> [What to produce]:
How many of the lines below hold the string "means"? Say only the number.

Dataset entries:
>>>

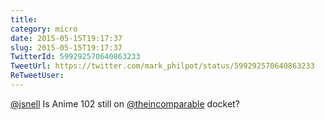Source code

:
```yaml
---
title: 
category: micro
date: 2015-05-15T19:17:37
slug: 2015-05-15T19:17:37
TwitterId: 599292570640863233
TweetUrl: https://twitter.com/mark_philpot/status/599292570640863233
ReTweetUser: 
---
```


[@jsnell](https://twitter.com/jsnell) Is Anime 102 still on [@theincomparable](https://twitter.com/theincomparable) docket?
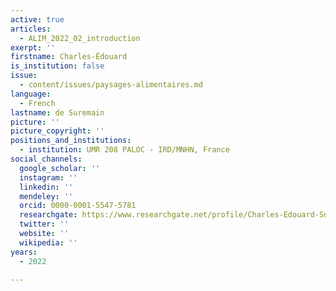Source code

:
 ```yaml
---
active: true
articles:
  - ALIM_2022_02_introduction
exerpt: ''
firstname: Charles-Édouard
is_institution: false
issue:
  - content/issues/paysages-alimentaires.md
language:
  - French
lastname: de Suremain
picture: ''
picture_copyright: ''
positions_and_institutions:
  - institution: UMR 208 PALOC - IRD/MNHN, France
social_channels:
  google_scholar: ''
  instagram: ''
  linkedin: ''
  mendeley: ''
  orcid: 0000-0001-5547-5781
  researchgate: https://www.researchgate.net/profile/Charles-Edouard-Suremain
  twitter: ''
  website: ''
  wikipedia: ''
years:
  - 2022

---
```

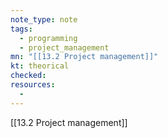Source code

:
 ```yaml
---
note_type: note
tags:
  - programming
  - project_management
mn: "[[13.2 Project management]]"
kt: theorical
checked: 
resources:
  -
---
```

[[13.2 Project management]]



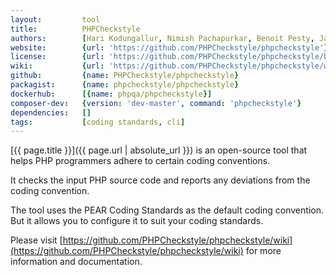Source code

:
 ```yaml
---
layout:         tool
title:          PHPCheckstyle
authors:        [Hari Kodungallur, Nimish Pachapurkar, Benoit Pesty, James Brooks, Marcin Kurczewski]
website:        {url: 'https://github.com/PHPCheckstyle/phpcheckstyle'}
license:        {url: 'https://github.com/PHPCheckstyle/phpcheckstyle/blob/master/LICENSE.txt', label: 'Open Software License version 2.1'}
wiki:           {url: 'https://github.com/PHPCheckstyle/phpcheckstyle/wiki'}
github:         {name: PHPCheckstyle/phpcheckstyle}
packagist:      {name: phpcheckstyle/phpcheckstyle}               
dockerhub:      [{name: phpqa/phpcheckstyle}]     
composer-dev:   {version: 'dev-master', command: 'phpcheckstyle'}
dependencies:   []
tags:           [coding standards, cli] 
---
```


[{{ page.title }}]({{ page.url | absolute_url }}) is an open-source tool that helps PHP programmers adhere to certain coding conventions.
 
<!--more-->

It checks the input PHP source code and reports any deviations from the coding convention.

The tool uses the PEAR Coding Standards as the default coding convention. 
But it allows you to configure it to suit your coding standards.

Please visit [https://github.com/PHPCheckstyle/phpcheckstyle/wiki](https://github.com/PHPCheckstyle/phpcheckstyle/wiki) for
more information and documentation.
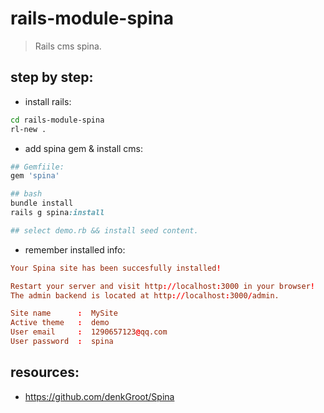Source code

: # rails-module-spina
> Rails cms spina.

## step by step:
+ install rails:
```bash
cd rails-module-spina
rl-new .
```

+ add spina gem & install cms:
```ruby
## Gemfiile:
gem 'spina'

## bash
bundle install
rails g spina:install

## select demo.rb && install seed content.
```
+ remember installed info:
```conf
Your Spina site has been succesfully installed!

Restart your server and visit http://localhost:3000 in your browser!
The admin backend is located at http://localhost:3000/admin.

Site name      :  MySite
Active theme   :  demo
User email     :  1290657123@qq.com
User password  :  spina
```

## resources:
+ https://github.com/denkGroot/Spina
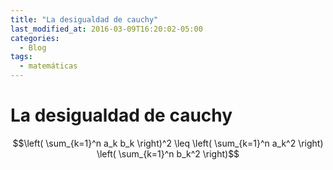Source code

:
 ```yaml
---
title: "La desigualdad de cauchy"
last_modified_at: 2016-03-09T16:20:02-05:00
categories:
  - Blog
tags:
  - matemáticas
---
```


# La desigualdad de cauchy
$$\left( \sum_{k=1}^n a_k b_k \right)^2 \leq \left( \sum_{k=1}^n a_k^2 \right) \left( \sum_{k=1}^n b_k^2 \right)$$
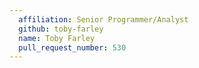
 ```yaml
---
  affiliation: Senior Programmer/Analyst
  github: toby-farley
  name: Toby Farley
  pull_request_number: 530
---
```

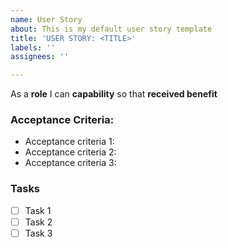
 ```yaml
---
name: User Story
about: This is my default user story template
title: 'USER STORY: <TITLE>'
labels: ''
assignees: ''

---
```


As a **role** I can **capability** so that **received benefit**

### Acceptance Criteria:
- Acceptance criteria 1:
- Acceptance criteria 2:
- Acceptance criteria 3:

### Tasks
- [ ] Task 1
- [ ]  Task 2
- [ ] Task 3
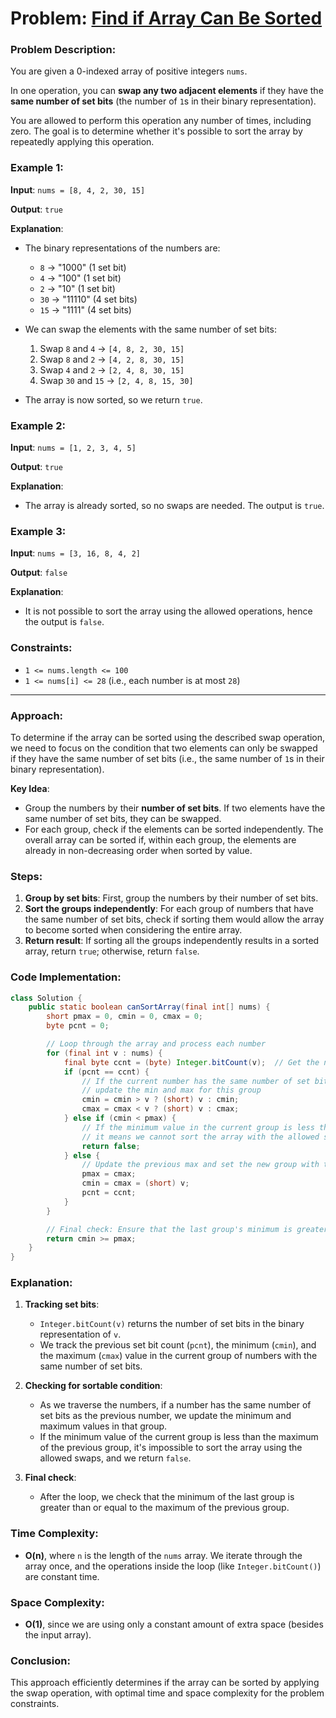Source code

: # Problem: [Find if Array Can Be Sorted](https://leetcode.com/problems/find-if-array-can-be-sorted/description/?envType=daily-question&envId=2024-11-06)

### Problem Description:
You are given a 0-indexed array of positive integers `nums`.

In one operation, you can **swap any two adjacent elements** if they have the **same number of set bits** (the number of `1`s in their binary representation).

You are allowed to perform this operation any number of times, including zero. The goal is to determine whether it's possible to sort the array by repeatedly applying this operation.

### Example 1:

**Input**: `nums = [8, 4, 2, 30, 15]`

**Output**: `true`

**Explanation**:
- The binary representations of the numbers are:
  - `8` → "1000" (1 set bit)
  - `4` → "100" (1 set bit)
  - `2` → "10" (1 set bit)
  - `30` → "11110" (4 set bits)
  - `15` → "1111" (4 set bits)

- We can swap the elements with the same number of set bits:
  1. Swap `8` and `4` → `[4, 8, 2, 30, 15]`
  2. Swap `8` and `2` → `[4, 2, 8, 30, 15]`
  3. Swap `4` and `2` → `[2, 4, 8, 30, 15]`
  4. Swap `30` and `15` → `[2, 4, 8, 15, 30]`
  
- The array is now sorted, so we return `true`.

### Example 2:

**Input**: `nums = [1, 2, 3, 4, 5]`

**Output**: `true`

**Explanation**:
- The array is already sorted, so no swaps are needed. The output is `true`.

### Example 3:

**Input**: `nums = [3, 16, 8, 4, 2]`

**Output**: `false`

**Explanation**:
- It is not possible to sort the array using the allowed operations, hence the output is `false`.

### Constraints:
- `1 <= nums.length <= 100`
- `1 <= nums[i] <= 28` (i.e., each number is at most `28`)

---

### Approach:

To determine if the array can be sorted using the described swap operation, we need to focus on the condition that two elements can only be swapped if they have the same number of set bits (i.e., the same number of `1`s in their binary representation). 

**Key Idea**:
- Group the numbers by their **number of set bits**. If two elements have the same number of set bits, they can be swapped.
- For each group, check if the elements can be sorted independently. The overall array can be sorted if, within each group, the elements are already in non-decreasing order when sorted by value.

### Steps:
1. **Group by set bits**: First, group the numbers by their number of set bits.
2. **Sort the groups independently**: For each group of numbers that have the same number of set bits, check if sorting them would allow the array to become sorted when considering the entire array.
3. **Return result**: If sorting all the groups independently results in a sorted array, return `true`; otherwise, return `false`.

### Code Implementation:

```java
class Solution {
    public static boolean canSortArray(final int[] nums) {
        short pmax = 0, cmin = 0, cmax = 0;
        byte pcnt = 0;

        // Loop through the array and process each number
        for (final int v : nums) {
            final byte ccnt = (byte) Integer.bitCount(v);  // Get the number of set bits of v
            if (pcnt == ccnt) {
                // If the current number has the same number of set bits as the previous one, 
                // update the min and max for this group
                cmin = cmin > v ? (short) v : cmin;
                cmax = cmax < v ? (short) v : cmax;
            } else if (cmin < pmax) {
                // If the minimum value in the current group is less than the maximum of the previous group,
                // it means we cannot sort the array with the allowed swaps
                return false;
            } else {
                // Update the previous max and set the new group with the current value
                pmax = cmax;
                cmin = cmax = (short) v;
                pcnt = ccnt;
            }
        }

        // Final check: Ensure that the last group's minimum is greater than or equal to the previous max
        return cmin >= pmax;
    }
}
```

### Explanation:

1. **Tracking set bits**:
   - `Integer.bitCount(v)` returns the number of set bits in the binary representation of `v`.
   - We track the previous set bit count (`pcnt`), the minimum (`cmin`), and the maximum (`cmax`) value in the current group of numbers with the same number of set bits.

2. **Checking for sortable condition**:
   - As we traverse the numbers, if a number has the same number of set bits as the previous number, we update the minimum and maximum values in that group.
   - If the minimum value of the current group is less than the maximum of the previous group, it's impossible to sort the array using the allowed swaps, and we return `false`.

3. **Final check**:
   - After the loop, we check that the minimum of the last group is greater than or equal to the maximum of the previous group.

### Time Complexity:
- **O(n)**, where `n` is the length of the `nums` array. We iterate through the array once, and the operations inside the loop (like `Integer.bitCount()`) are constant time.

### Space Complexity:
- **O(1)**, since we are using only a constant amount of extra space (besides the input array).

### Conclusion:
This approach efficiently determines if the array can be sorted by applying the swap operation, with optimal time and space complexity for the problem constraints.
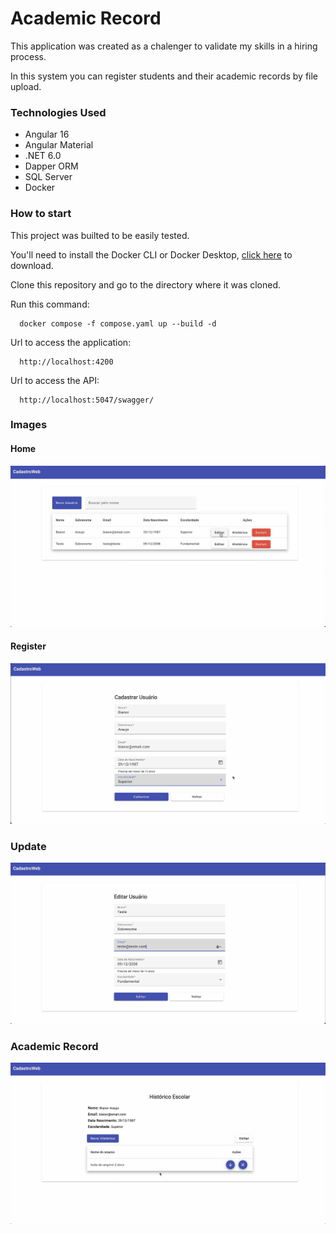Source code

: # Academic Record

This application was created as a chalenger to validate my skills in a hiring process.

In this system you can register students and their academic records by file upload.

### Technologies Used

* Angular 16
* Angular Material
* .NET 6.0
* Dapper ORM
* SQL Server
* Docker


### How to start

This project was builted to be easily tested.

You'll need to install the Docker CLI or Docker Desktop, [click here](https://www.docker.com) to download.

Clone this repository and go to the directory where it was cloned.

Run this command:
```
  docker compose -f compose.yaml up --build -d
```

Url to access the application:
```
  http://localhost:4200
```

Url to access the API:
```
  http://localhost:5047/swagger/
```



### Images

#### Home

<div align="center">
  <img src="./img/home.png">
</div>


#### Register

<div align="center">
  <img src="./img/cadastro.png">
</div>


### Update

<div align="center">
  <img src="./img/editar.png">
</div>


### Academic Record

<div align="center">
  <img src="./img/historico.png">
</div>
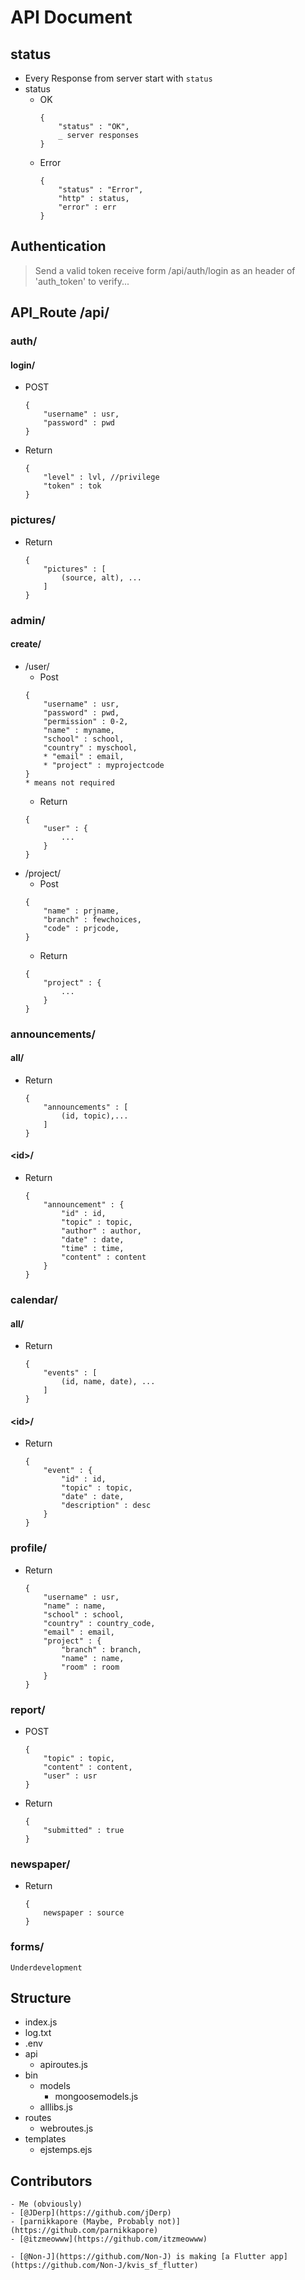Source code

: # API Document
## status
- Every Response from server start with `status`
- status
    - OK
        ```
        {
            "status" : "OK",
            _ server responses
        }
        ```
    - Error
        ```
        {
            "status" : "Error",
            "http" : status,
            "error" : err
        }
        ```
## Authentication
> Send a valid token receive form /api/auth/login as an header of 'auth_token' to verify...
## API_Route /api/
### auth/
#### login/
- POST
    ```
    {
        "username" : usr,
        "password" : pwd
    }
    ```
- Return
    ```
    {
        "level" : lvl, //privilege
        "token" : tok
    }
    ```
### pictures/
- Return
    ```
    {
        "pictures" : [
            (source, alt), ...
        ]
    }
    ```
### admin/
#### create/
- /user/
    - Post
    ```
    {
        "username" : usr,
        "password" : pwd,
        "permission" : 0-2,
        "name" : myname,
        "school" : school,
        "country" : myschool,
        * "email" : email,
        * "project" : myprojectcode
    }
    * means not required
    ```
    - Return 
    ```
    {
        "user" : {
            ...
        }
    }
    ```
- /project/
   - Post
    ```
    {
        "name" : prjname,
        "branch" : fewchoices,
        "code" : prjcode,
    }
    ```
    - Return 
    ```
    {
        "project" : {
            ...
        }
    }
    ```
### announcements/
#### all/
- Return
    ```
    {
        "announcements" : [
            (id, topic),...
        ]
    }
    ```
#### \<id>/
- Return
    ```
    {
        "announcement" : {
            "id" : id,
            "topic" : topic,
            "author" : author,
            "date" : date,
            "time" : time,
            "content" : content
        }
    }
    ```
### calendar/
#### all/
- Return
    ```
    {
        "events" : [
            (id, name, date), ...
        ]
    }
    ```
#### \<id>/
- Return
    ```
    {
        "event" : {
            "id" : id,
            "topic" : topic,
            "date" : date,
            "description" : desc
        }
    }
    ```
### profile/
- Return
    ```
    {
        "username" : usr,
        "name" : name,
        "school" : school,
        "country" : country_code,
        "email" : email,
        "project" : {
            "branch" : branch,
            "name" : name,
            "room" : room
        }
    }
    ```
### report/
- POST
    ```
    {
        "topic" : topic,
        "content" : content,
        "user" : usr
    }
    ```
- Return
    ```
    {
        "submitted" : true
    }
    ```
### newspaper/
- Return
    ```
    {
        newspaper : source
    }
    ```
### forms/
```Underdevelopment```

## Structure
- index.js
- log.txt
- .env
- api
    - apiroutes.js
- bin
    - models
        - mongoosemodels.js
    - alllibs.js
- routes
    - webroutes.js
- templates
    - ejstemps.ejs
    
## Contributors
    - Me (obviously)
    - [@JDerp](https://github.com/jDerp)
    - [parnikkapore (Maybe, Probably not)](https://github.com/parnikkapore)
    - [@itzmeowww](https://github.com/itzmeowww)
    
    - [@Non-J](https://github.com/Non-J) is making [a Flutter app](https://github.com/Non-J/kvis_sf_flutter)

<<<

> [Solved exercise]:
2